The phrase ‘If you’re going to kill the animal, it seems only polite to use the whole thing’ was coined by London restaurateur Fergus Henderson in his 2004 book ‘The Whole Beast: Nose to Tail Eating’ The award-winning book sparked an interest in the Slow Food movement and getting more ‘connected’ with our food.
Chefs started getting more creative with ingredients and opened people’s eyes to a more adventurous style of cooking. But if a pig’s head or trotters turned up on the table at a restaurant or a friend’s house, how would you feel about it? Along with any new food trend, there has to be a mental shift in those participating in the eating of said head or trotters.
For many people it’s simply too hard to stomach, and why there is a distinct appeal in the choicest cuts of fillets, loins or legs that are wrapped in plastic and disconnected from the animal from whence they came. And let’s face it, it’s more convenient to grab a perfectly portioned piece of packaged meat in the supermarket, especially if you’ve little time and hungry mouths to feed. Then there’s the offal that is an acquired taste, unless you grew up having it as a kid and aren’t squeamish about innards.
But it’s this preoccupation with perfection when it comes to our food that is contributing to a whole lot of wastage worldwide in the food industry. Supermarkets simply reject anything that doesn’t measure up to a certain grade or fit the needs of what shoppers want, so what happens to imperfectly formed produce and leftover cuts of meat? They end up in the rubbish.
That’s a whole lot of wastage and a narrowed enjoyment of food, say chefs like Dan Barber who runs a New York pop-up restaurant called WastED. He prevents waste in the field by serving delicious meals made from ingredients such as pasta trimmings, off-grade sweet potatoes, bruised beets and second class grains and seeds.

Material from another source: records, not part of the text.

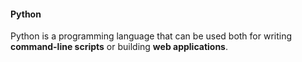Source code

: #### Python

Python is a programming language that can be used both for writing **command-line scripts** or building **web applications**.
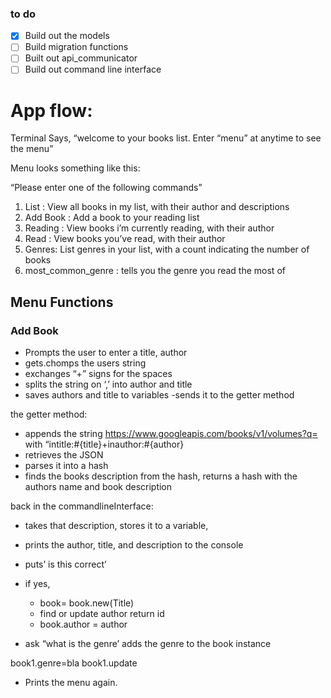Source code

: ### to do
* [x] Build out the models
* [ ] Build migration functions
* [ ] Built out api_communicator
* [ ] Build out command line interface

# App flow:

Terminal  Says,
“welcome to your books list. Enter “menu” at anytime to see the menu”

 Menu looks something like this:

“Please enter one of the following commands”
1. List : View all books in my list, with their author and descriptions
2. Add Book : Add a book to your reading list
3. Reading : View books i’m currently reading, with their author
4. Read : View books you’ve read, with their author
5. Genres: List genres in your list, with a count indicating the number of books
6. most_common_genre : tells you the genre you read the most of




## Menu Functions

### Add Book
- Prompts the user to enter a title, author
- gets.chomps the users string
- exchanges “+” signs for the spaces
- splits the string on ‘,’ into author and title
- saves authors and title to variables
-sends it to the getter method

the getter method:
  - appends the string
  https://www.googleapis.com/books/v1/volumes?q=
with “intitle:#{title}+inauthor:#{author}
  - retrieves the JSON
  - parses it into a hash
  - finds the books description from the hash,
returns a hash with the authors name and book description

back in the commandlineInterface:
  - takes that description, stores it to a variable,
  - prints the author, title, and description to the console
  - puts’ is this correct’

- if yes,
  - book= book.new(Title)
  - find or update author return id
  - book.author = author

-  ask “what is the genre’
adds the genre to the book instance

book1.genre=bla
book1.update

- Prints the menu again.
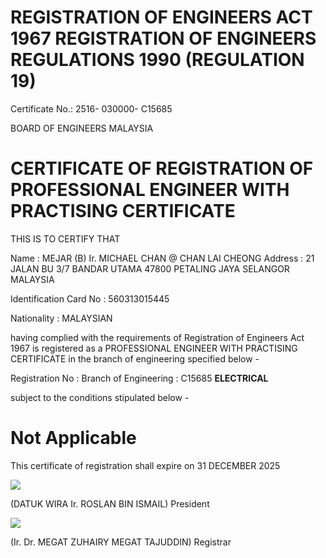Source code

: # REGISTRATION OF ENGINEERS ACT 1967 REGISTRATION OF ENGINEERS REGULATIONS 1990 (REGULATION 19)

Certificate No.: 2516- 030000- C15685

BOARD OF ENGINEERS MALAYSIA

# CERTIFICATE OF REGISTRATION OF PROFESSIONAL ENGINEER WITH PRACTISING CERTIFICATE

THIS IS TO CERTIFY THAT

Name : MEJAR (B) Ir. MICHAEL CHAN @ CHAN LAI CHEONG  Address : 21 JALAN BU 3/7  BANDAR UTAMA  47800 PETALING JAYA  SELANGOR  MALAYSIA

Identification Card No : 560313015445

Nationality : MALAYSIAN

having complied with the requirements of Registration of Engineers Act 1967 is registered as a PROFESSIONAL ENGINEER WITH PRACTISING CERTIFICATE in the branch of engineering specified below -

Registration No : Branch of Engineering : C15685 **ELECTRICAL**

subject to the conditions stipulated below -

# Not Applicable

This certificate of registration shall expire on 31 DECEMBER 2025

![](images/da886f79b5fa9f56ccead624767d153dfe3b0a0cfe62b15fca866f0cfdd916b5.jpg)

(DATUK WIRA Ir. ROSLAN BIN ISMAIL) President

![](images/74f766000f16c2fc5620aa3193bb855f409e43c5ef8e650304e479bdd87085f3.jpg)

(Ir. Dr. MEGAT ZUHAIRY MEGAT TAJUDDIN) Registrar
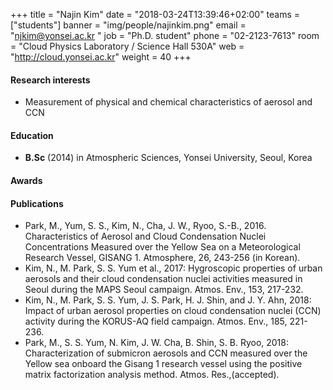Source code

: +++
title = "Najin Kim"
date = "2018-03-24T13:39:46+02:00"
teams = ["students"]
banner = "img/people/najinkim.png"
email = "njkim@yonsei.ac.kr "
job = "Ph.D. student"
phone = "02-2123-7613"
room = "Cloud Physics Laboratory / Science Hall 530A"
web = "http://cloud.yonsei.ac.kr"
weight = 40
+++

#### Research interests
+ Measurement of physical and chemical characteristics of aerosol and CCN

#### Education
 + **B.Sc** (2014) in Atmospheric Sciences, Yonsei University, Seoul, Korea

#### Awards

#### Publications
+ Park, M., Yum, S. S., Kim, N., Cha, J. W., Ryoo, S.-B., 2016. Characteristics of Aerosol and Cloud Condensation Nuclei Concentrations Measured over the Yellow Sea on a Meteorological Research Vessel, GISANG 1. Atmosphere, 26, 243-256 (in Korean).
+ Kim, N., M. Park, S. S. Yum et al., 2017: Hygroscopic properties of urban aerosols and their cloud condensation nuclei activities measured in Seoul during the MAPS Seoul campaign. Atmos. Env., 153, 217-232.
+ Kim, N., M. Park, S. S. Yum, J. S. Park, H. J. Shin, and J. Y. Ahn, 2018: Impact of urban aerosol properties on cloud condensation nuclei (CCN) activity during the KORUS-AQ field campaign. Atmos. Env., 185, 221-236.
+ Park, M., S. S. Yum, N. Kim, J. W. Cha, B. Shin, S. B. Ryoo, 2018: Characterization of submicron aerosols and CCN measured over the Yellow sea onboard the Gisang 1 research vessel using the positive matrix factorization analysis method. Atmos. Res.,(accepted).
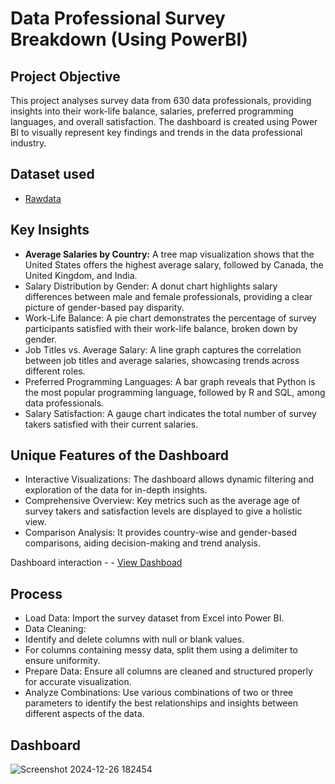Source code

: # Data Professional Survey Breakdown (Using PowerBI)

## Project Objective

This project analyses survey data from 630 data professionals, providing insights into their work-life balance, salaries, preferred programming languages, and overall satisfaction. The dashboard is created using Power BI to visually represent key findings and trends in the data professional industry.

## Dataset used
- <a href ="https://github.com/AnjaliBanga02/Data-Analysis/blob/main/Raw%20Data.xlsx">Rawdata</a>

## Key Insights

- **Average Salaries by Country:** A tree map visualization shows that the United States offers the highest average salary, followed by Canada, the United Kingdom, and India.
- Salary Distribution by Gender: A donut chart highlights salary differences between male and female professionals, providing a clear picture of gender-based pay disparity.
- Work-Life Balance: A pie chart demonstrates the percentage of survey participants satisfied with their work-life balance, broken down by gender.
- Job Titles vs. Average Salary: A line graph captures the correlation between job titles and average salaries, showcasing trends across different roles.
- Preferred Programming Languages: A bar graph reveals that Python is the most popular programming language, followed by R and SQL, among data professionals.
- Salary Satisfaction: A gauge chart indicates the total number of survey takers satisfied with their current salaries.

## Unique Features of the Dashboard

- Interactive Visualizations: The dashboard allows dynamic filtering and exploration of the data for in-depth insights.
- Comprehensive Overview: Key metrics such as the average age of survey takers and satisfaction levels are displayed to give a holistic view.
- Comparison Analysis: It provides country-wise and gender-based comparisons, aiding decision-making and trend analysis.

Dashboard interaction - - <a href ="https://github.com/AnjaliBanga02/Data-Analysis/blob/main/Screenshot%202024-12-26%20182454.png">View Dashboad</a>

## Process

- Load Data: Import the survey dataset from Excel into Power BI.
- Data Cleaning:
- Identify and delete columns with null or blank values.
- For columns containing messy data, split them using a delimiter to ensure uniformity.
- Prepare Data: Ensure all columns are cleaned and structured properly for accurate visualization.
- Analyze Combinations: Use various combinations of two or three parameters to identify the best relationships and insights between different aspects of the data.

## Dashboard

![Screenshot 2024-12-26 182454](https://github.com/user-attachments/assets/03731946-3c2c-4033-91ce-a7eca3841fe2)




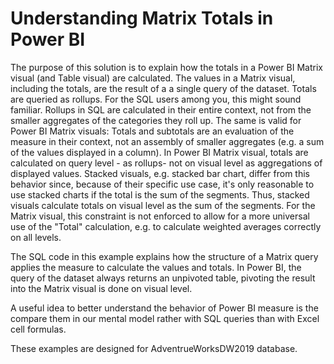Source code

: # Understanding Matrix Totals in Power BI

The purpose of this solution is to explain how the totals in a Power BI Matrix visual (and Table visual) are calculated. 
The values in a Matrix visual, including the totals, are the result of a a single query of the dataset. 
Totals are queried as rollups. For the SQL users among you, this might sound familiar. Rollups in SQL are calculated in their entire context, not from the smaller aggregates of the categories they roll up. 
The same is valid for Power BI Matrix visuals: Totals and subtotals are an evaluation of the measure in their context, not an assembly of smaller aggregates (e.g. a sum of the values displayed in a column). 
In Power BI Matrix visual, totals are calculated on query level - as rollups- not on visual level as aggregations of displayed values. 
Stacked visuals, e.g. stacked bar chart, differ from this behavior since, because of their specific use case, it's only reasonable to use stacked charts if the total is the sum of the segments. 
Thus, stacked visuals calculate totals on visual level as the sum of the segments. 
For the Matrix visual, this constraint is not enforced to allow for a more universal use of the "Total" calculation, e.g. to calculate weighted averages correctly on all levels.

The SQL code in this example explains how the structure of a Matrix query applies the measure to calculate the values and totals. 
In Power BI, the query of the dataset always returns an unpivoted table, pivoting the result into the Matrix visual is done on visual level. 

A useful idea to better understand the behavior of Power BI measure is the compare them in our mental model rather with SQL queries than with Excel cell formulas.

These examples are designed for AdventrueWorksDW2019 database.
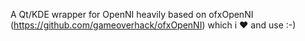 A Qt/KDE wrapper for OpenNI heavily based on ofxOpenNI (https://github.com/gameoverhack/ofxOpenNI) which i ♥ and use :-)
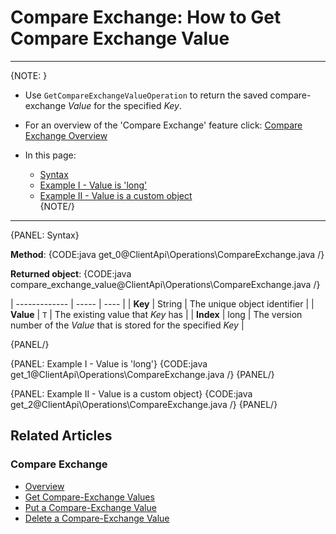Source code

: # Compare Exchange: How to Get Compare Exchange Value

---

{NOTE: }

* Use `GetCompareExchangeValueOperation` to return the saved compare-exchange _Value_ for the specified _Key_.  

* For an overview of the 'Compare Exchange' feature click: [Compare Exchange Overview](../../../client-api/operations/compare-exchange/overview)

* In this page:  
  * [Syntax](../../../client-api/operations/compare-exchange/get-compare-exchange-value#syntax)  
  * [Example I - Value is 'long'](../../../client-api/operations/compare-exchange/get-compare-exchange-value#example-i---value-is-)  
  * [Example II - Value is a custom object](../../../client-api/operations/compare-exchange/get-compare-exchange-value#example-ii---value-is-a-custom-object)  
{NOTE/}

---

{PANEL: Syntax}

**Method**:
{CODE:java get_0@ClientApi\Operations\CompareExchange.java /}

**Returned object**:
{CODE:java compare_exchange_value@ClientApi\Operations\CompareExchange.java /}

| ------------- | ----- | ---- |
| **Key** | String | The unique object identifier |
| **Value** | `T` | The existing value that _Key_ has |
| **Index** | long |  The version number of the _Value_ that is stored for the specified _Key_ |

{PANEL/}

{PANEL: Example I - Value is 'long'} 
{CODE:java get_1@ClientApi\Operations\CompareExchange.java /}
{PANEL/}

{PANEL: Example II - Value is a custom object} 
{CODE:java get_2@ClientApi\Operations\CompareExchange.java /}
{PANEL/}

## Related Articles

### Compare Exchange

- [Overview](../../../client-api/operations/compare-exchange/overview)
- [Get Compare-Exchange Values](../../../client-api/operations/compare-exchange/get-compare-exchange-values)
- [Put a Compare-Exchange Value](../../../client-api/operations/compare-exchange/delete-compare-exchange-value)
- [Delete a Compare-Exchange Value](../../../client-api/operations/compare-exchange/delete-compare-exchange-value)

Here in Australia, the nose to tail movement is picking up momentum with farms such as River Cottage Australia in NSW embracing the philosophy of ‘nothing is wasted, and everything is celebrated’. It runs a nose to tail cooking course that teaches home cooks how to ‘love offal’ with a day of learning how to cook lesser-used cuts of meat.
So next time you’re planning your shopping list, consider how you could use the cheaper, less popular cuts of meat from organic, sustainable producers. It may not be as quick to cook, but at least, you’ll know the animal was raised humanely, and its life didn’t go to waste.